High-Fat Diet Feeding Alters Expression of Hepatic Drug-Metabolizing Enzymes in Mice

Abstract

Medical conditions accompanying obesity often require drug therapy, but whether and how obesity alters the expression of drug-metabolizing enzymes and thus drug pharmacokinetics is poorly defined. Previous studies have shown that high-fat diet (HFD) feeding and subsequent obesity in mice lead to altered expression of transcriptional regulators for cytochrome P450 CYP2D6, including hepatocyte nuclear factor 4α (HNF4α, a transcriptional activator of CYP2D6) and small heterodimer partner (SHP, a transcriptional repressor of CYP2D6). The objective of this study was to examine whether diet-induced obesity alters CYP2D6 expression by modulating HNF4α and SHP expression. Male CYP2D6-humanized transgenic (Tg-CYP2D6) mice were fed with HFD or matching control diet for 18 weeks. Hepatic mRNA expression of CYP2D6 decreased to a small extent in the HFD group (by 31%), but the differences in CYP2D6 protein and activity levels in hepatic S9 fractions were found insignificant between the groups. Although hepatic SHP expression did not differ between the groups, HNF4α mRNA and protein levels decreased by ∼30% in the HFD group. Among major mouse endogenous cytochrome P450 genes, Cyp1a2 and Cyp2c37 showed significant decreases in the HFD group, whereas Cyp2e1 expression did not differ between groups.
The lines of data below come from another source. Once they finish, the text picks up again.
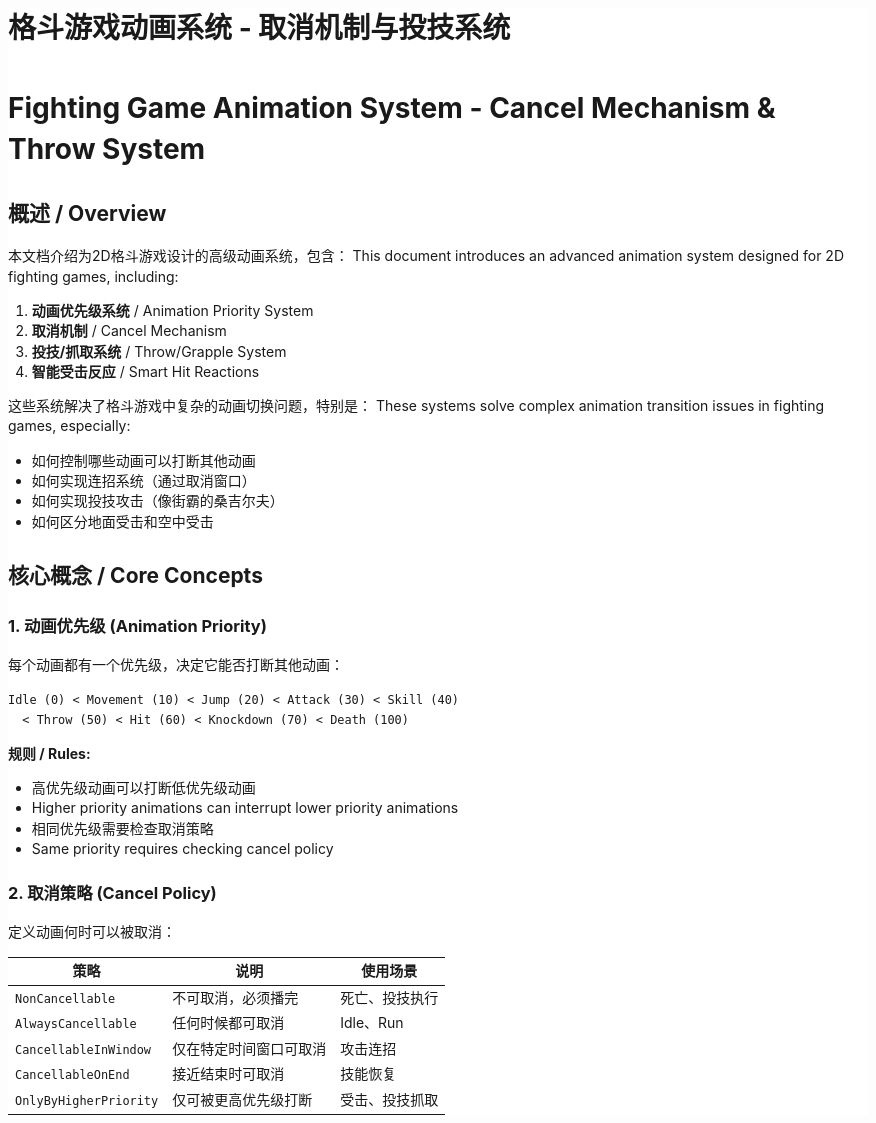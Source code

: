# 格斗游戏动画系统 - 取消机制与投技系统
# Fighting Game Animation System - Cancel Mechanism & Throw System

## 概述 / Overview

本文档介绍为2D格斗游戏设计的高级动画系统，包含：
This document introduces an advanced animation system designed for 2D fighting games, including:

1. **动画优先级系统** / Animation Priority System
2. **取消机制** / Cancel Mechanism  
3. **投技/抓取系统** / Throw/Grapple System
4. **智能受击反应** / Smart Hit Reactions

这些系统解决了格斗游戏中复杂的动画切换问题，特别是：
These systems solve complex animation transition issues in fighting games, especially:

- 如何控制哪些动画可以打断其他动画
- 如何实现连招系统（通过取消窗口）
- 如何实现投技攻击（像街霸的桑吉尔夫）
- 如何区分地面受击和空中受击

## 核心概念 / Core Concepts

### 1. 动画优先级 (Animation Priority)

每个动画都有一个优先级，决定它能否打断其他动画：

```
Idle (0) < Movement (10) < Jump (20) < Attack (30) < Skill (40) 
  < Throw (50) < Hit (60) < Knockdown (70) < Death (100)
```

**规则 / Rules:**
- 高优先级动画可以打断低优先级动画
- Higher priority animations can interrupt lower priority animations
- 相同优先级需要检查取消策略
- Same priority requires checking cancel policy

### 2. 取消策略 (Cancel Policy)

定义动画何时可以被取消：

| 策略 | 说明 | 使用场景 |
|------|------|----------|
| `NonCancellable` | 不可取消，必须播完 | 死亡、投技执行 |
| `AlwaysCancellable` | 任何时候都可取消 | Idle、Run |
| `CancellableInWindow` | 仅在特定时间窗口可取消 | 攻击连招 |
| `CancellableOnEnd` | 接近结束时可取消 | 技能恢复 |
| `OnlyByHigherPriority` | 仅可被更高优先级打断 | 受击、投技抓取 |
Cyp2b10 and Cyp3a11 expression was higher in the HFD group, with corresponding 2.9-fold increases in hepatic CYP3A activities in HFD-fed mice. Together, these results suggest that obesity has minimal effects on CYP2D6-mediated drug metabolism, although it modulates the expression of mouse endogenous P450s in a gene-specific manner.

Fig. 1.

Expression and activity of HNF4α and CYP2D6 in HFD-fed Tg-CYP2D6 mice. Liver tissues were collected from Tg-CYP2D6 mice after 18 weeks of HFD or matching control (Ctrl) diet feeding. (A) Relative Hnf4α mRNA levels (left) determined by qRT-PCR were normalized by that of control group. Relative HNF4α protein levels (right) were normalized against β-actin band intensities. (B) Hepatic mRNA levels of representative HNF4α target genes were determined by qRT-PCR and normalized by that of control group. (C) Hepatic mRNA level of CYP2D6 was normalized by that of control group. (D) CYP2D6 protein level in hepatic S9 fraction (right) was determined using Western blot normalized against β-actin band intensities. (E) CYP2D6 activity in mouse liver S9 fraction was measured using debrisoquine as a substrate. CYP2D6 activity is presented as 4-hydroxydebrisoquine formation rate per mg S9 protein. (F) Total CYP2D6 activity per liver was the product of CYP2D6 activity per mg S9 protein and total S9 protein level per liver. N = 6–8 per group for qRT-PCR and activity assay. Data shown are mean ± S.D. NS, not significant, *p < 0.05, **p < 0.01, ***p < 0.001.

Fig. 2.

Mouse endogenous P450 expression upon HFD feeding in Tg-CYP2D6 mice. Liver tissues were collected from mice after 18 weeks of HFD or matching control (Ctrl) diet feeding. (A) Hepatic mRNA levels of drug-metabolizing P450s were measured using qRT-PCR and normalized to those of the control group. (B) Mouse CYP3A activity in liver S9 fraction was measured using triazolam as a substrate. CYP3A activity is presented as 1-hydroxytriazolam formation rate. (C) Mouse CYP3A activity correlated with Cyp3a11 relative mRNA level (Pearson correlation efficiency r = 0.81, p < 0.001). (D) Hepatic mRNA levels of Pxr and Car were determined using qRT-PCR and normalized by those of the control group. N = 7–8 per group. Data shown are mean ± S.D. NS, not significant, *p < 0.05, **p < 0.01.